(Supplied data)

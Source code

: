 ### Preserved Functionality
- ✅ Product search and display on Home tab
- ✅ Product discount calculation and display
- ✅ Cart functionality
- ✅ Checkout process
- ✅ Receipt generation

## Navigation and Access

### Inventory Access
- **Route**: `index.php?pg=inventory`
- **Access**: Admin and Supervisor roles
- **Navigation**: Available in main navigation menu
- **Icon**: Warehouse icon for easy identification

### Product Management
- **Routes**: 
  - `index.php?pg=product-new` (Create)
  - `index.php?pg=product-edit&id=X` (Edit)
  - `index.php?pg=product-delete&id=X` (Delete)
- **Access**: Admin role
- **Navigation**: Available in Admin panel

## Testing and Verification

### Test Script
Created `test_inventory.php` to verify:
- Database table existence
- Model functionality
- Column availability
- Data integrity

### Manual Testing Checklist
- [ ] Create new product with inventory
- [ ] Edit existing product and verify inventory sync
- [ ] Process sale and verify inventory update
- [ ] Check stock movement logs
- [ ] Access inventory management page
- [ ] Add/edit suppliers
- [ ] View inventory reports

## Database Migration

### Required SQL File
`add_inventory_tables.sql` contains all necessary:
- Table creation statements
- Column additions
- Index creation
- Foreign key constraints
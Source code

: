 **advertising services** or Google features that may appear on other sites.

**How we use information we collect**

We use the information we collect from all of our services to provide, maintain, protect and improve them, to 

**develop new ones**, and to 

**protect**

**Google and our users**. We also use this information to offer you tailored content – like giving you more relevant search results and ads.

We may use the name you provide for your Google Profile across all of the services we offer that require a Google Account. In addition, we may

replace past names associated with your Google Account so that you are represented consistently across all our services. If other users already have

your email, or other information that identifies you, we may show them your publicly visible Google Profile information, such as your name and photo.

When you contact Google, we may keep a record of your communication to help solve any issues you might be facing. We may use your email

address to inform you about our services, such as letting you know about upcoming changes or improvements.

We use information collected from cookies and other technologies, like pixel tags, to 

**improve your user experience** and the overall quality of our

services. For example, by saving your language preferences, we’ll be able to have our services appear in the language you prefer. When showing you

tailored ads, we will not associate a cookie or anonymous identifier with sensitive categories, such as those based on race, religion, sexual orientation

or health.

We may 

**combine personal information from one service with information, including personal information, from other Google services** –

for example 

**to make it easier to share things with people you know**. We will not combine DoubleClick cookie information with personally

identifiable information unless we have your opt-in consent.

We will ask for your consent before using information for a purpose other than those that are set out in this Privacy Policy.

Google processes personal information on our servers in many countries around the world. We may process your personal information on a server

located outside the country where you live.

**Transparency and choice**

(End Supplied data)

Exercise description: Reproduce each line above that contains "search".

Answer for this exercise:
- ✅ Product search and display on Home tab
**Google and our users**. We also use this information to offer you tailored content – like giving you more relevant search results and ads.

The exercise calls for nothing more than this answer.